── LISTED ENTRIES ──

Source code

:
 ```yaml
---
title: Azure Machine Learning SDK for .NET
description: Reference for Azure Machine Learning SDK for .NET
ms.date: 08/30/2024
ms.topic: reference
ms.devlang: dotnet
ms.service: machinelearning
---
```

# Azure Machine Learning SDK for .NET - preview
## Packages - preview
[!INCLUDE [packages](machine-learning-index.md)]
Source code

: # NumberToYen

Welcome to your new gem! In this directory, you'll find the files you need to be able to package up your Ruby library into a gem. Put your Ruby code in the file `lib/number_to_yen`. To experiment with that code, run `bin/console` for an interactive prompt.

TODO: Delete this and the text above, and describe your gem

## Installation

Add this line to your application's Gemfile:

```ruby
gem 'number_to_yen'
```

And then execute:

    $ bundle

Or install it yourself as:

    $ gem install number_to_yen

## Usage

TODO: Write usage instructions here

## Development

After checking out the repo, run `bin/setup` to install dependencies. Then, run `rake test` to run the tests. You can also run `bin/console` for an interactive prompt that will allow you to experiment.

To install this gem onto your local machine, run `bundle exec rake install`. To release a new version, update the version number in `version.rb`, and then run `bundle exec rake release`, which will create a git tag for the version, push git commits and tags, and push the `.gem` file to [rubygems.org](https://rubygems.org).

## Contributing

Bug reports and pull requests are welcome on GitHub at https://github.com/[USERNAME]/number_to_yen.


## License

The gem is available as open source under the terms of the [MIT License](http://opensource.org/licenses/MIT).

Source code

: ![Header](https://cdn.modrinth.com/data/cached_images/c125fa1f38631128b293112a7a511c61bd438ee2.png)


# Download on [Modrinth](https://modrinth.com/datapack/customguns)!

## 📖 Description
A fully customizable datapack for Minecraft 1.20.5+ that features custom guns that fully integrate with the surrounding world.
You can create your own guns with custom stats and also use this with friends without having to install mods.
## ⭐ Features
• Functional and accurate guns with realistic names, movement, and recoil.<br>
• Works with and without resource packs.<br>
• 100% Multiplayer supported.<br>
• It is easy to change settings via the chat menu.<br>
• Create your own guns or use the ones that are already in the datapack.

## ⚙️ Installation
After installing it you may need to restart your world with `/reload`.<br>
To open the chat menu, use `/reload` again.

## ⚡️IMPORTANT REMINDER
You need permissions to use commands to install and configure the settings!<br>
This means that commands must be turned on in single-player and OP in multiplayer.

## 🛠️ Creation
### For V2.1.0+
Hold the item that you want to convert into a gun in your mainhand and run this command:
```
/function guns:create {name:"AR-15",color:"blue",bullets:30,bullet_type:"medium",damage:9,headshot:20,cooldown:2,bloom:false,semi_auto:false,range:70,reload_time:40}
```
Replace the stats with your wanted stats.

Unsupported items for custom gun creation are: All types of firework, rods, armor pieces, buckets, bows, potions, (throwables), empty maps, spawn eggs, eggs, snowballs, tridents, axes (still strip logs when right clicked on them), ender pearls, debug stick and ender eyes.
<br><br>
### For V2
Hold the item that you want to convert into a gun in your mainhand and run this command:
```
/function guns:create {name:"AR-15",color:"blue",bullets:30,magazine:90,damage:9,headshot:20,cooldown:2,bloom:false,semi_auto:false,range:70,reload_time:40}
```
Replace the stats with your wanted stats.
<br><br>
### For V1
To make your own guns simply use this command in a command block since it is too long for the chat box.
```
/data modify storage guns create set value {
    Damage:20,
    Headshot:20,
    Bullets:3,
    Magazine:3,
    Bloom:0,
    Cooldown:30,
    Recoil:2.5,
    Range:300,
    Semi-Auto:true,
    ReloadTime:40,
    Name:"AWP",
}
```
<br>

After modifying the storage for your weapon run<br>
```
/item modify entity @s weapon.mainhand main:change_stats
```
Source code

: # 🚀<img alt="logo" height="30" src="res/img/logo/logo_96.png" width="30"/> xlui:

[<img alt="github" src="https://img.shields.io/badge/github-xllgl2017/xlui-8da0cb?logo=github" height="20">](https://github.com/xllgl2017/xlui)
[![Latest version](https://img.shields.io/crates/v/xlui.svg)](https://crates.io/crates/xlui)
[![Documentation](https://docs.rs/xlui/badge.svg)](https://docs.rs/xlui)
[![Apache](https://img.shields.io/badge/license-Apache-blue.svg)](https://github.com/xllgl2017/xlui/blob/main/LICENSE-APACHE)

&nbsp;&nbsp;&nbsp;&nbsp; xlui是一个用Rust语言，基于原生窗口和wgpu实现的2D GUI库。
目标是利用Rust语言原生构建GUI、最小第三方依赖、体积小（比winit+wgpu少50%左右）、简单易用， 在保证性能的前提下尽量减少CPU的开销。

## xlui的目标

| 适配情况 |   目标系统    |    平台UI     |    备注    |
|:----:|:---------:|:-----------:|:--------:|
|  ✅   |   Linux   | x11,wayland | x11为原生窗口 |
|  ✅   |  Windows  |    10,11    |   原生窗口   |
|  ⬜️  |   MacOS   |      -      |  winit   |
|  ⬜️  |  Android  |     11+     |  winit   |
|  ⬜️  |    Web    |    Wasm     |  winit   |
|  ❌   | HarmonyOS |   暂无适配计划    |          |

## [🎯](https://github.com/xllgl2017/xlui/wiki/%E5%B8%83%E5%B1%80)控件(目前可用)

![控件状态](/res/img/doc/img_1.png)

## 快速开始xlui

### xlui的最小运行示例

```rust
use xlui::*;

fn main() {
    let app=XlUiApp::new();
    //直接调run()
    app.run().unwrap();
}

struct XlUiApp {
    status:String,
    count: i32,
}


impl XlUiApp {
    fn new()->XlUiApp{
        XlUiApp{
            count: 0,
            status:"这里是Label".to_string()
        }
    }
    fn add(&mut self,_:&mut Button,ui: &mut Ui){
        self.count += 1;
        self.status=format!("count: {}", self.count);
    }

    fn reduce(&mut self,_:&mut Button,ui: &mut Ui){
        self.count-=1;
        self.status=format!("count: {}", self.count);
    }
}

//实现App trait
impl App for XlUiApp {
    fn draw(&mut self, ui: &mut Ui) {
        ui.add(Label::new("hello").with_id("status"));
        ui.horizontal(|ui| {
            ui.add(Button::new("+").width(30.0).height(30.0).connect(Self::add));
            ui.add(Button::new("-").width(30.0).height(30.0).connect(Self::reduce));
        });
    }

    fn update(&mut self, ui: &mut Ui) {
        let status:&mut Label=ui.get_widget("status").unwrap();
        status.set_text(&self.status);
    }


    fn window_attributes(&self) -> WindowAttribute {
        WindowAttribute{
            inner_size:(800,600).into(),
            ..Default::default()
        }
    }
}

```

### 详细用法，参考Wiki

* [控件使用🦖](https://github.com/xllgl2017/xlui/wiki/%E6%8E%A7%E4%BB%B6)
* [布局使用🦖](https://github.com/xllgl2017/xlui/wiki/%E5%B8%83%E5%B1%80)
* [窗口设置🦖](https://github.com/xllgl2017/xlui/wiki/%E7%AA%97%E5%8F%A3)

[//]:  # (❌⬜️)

───

**EXERCISE OBJECTIVE:** Every entry that appears above should be duplicated exactly.

**COMPLETED TASK:**
Source code

:
 ```yaml
---
title: Azure Machine Learning SDK for .NET
description: Reference for Azure Machine Learning SDK for .NET
ms.date: 08/30/2024
ms.topic: reference
ms.devlang: dotnet
ms.service: machinelearning
---
```

# Azure Machine Learning SDK for .NET - preview
## Packages - preview
[!INCLUDE [packages](machine-learning-index.md)]
Source code

: # NumberToYen

Welcome to your new gem! In this directory, you'll find the files you need to be able to package up your Ruby library into a gem. Put your Ruby code in the file `lib/number_to_yen`. To experiment with that code, run `bin/console` for an interactive prompt.

TODO: Delete this and the text above, and describe your gem

## Installation

Add this line to your application's Gemfile:

```ruby
gem 'number_to_yen'
```

And then execute:

    $ bundle

Or install it yourself as:

    $ gem install number_to_yen

## Usage

TODO: Write usage instructions here

## Development

After checking out the repo, run `bin/setup` to install dependencies. Then, run `rake test` to run the tests. You can also run `bin/console` for an interactive prompt that will allow you to experiment.

To install this gem onto your local machine, run `bundle exec rake install`. To release a new version, update the version number in `version.rb`, and then run `bundle exec rake release`, which will create a git tag for the version, push git commits and tags, and push the `.gem` file to [rubygems.org](https://rubygems.org).

## Contributing

Bug reports and pull requests are welcome on GitHub at https://github.com/[USERNAME]/number_to_yen.


## License

The gem is available as open source under the terms of the [MIT License](http://opensource.org/licenses/MIT).

Source code

: ![Header](https://cdn.modrinth.com/data/cached_images/c125fa1f38631128b293112a7a511c61bd438ee2.png)


# Download on [Modrinth](https://modrinth.com/datapack/customguns)!

## 📖 Description
A fully customizable datapack for Minecraft 1.20.5+ that features custom guns that fully integrate with the surrounding world.
You can create your own guns with custom stats and also use this with friends without having to install mods.
## ⭐ Features
• Functional and accurate guns with realistic names, movement, and recoil.<br>
• Works with and without resource packs.<br>
• 100% Multiplayer supported.<br>
• It is easy to change settings via the chat menu.<br>
• Create your own guns or use the ones that are already in the datapack.

## ⚙️ Installation
After installing it you may need to restart your world with `/reload`.<br>
To open the chat menu, use `/reload` again.

## ⚡️IMPORTANT REMINDER
You need permissions to use commands to install and configure the settings!<br>
This means that commands must be turned on in single-player and OP in multiplayer.

## 🛠️ Creation
### For V2.1.0+
Hold the item that you want to convert into a gun in your mainhand and run this command:
```
/function guns:create {name:"AR-15",color:"blue",bullets:30,bullet_type:"medium",damage:9,headshot:20,cooldown:2,bloom:false,semi_auto:false,range:70,reload_time:40}
```
Replace the stats with your wanted stats.

Unsupported items for custom gun creation are: All types of firework, rods, armor pieces, buckets, bows, potions, (throwables), empty maps, spawn eggs, eggs, snowballs, tridents, axes (still strip logs when right clicked on them), ender pearls, debug stick and ender eyes.
<br><br>
### For V2
Hold the item that you want to convert into a gun in your mainhand and run this command:
```
/function guns:create {name:"AR-15",color:"blue",bullets:30,magazine:90,damage:9,headshot:20,cooldown:2,bloom:false,semi_auto:false,range:70,reload_time:40}
```
Replace the stats with your wanted stats.
<br><br>
### For V1
To make your own guns simply use this command in a command block since it is too long for the chat box.
```
/data modify storage guns create set value {
    Damage:20,
    Headshot:20,
    Bullets:3,
    Magazine:3,
    Bloom:0,
    Cooldown:30,
    Recoil:2.5,
    Range:300,
    Semi-Auto:true,
    ReloadTime:40,
    Name:"AWP",
}
```
<br>

After modifying the storage for your weapon run<br>
```
/item modify entity @s weapon.mainhand main:change_stats
```
Source code

: # 🚀<img alt="logo" height="30" src="res/img/logo/logo_96.png" width="30"/> xlui:

[<img alt="github" src="https://img.shields.io/badge/github-xllgl2017/xlui-8da0cb?logo=github" height="20">](https://github.com/xllgl2017/xlui)
[![Latest version](https://img.shields.io/crates/v/xlui.svg)](https://crates.io/crates/xlui)
[![Documentation](https://docs.rs/xlui/badge.svg)](https://docs.rs/xlui)
[![Apache](https://img.shields.io/badge/license-Apache-blue.svg)](https://github.com/xllgl2017/xlui/blob/main/LICENSE-APACHE)

&nbsp;&nbsp;&nbsp;&nbsp; xlui是一个用Rust语言，基于原生窗口和wgpu实现的2D GUI库。
目标是利用Rust语言原生构建GUI、最小第三方依赖、体积小（比winit+wgpu少50%左右）、简单易用， 在保证性能的前提下尽量减少CPU的开销。

## xlui的目标

| 适配情况 |   目标系统    |    平台UI     |    备注    |
|:----:|:---------:|:-----------:|:--------:|
|  ✅   |   Linux   | x11,wayland | x11为原生窗口 |
|  ✅   |  Windows  |    10,11    |   原生窗口   |
|  ⬜️  |   MacOS   |      -      |  winit   |
|  ⬜️  |  Android  |     11+     |  winit   |
|  ⬜️  |    Web    |    Wasm     |  winit   |
|  ❌   | HarmonyOS |   暂无适配计划    |          |

## [🎯](https://github.com/xllgl2017/xlui/wiki/%E5%B8%83%E5%B1%80)控件(目前可用)

![控件状态](/res/img/doc/img_1.png)

## 快速开始xlui

### xlui的最小运行示例

```rust
use xlui::*;

fn main() {
    let app=XlUiApp::new();
    //直接调run()
    app.run().unwrap();
}

struct XlUiApp {
    status:String,
    count: i32,
}


impl XlUiApp {
    fn new()->XlUiApp{
        XlUiApp{
            count: 0,
            status:"这里是Label".to_string()
        }
    }
    fn add(&mut self,_:&mut Button,ui: &mut Ui){
        self.count += 1;
        self.status=format!("count: {}", self.count);
    }

    fn reduce(&mut self,_:&mut Button,ui: &mut Ui){
        self.count-=1;
        self.status=format!("count: {}", self.count);
    }
}

//实现App trait
impl App for XlUiApp {
    fn draw(&mut self, ui: &mut Ui) {
        ui.add(Label::new("hello").with_id("status"));
        ui.horizontal(|ui| {
            ui.add(Button::new("+").width(30.0).height(30.0).connect(Self::add));
            ui.add(Button::new("-").width(30.0).height(30.0).connect(Self::reduce));
        });
    }

    fn update(&mut self, ui: &mut Ui) {
        let status:&mut Label=ui.get_widget("status").unwrap();
        status.set_text(&self.status);
    }


    fn window_attributes(&self) -> WindowAttribute {
        WindowAttribute{
            inner_size:(800,600).into(),
            ..Default::default()
        }
    }
}

```

### 详细用法，参考Wiki

* [控件使用🦖](https://github.com/xllgl2017/xlui/wiki/%E6%8E%A7%E4%BB%B6)
* [布局使用🦖](https://github.com/xllgl2017/xlui/wiki/%E5%B8%83%E5%B1%80)
* [窗口设置🦖](https://github.com/xllgl2017/xlui/wiki/%E7%AA%97%E5%8F%A3)

[//]:  # (❌⬜️)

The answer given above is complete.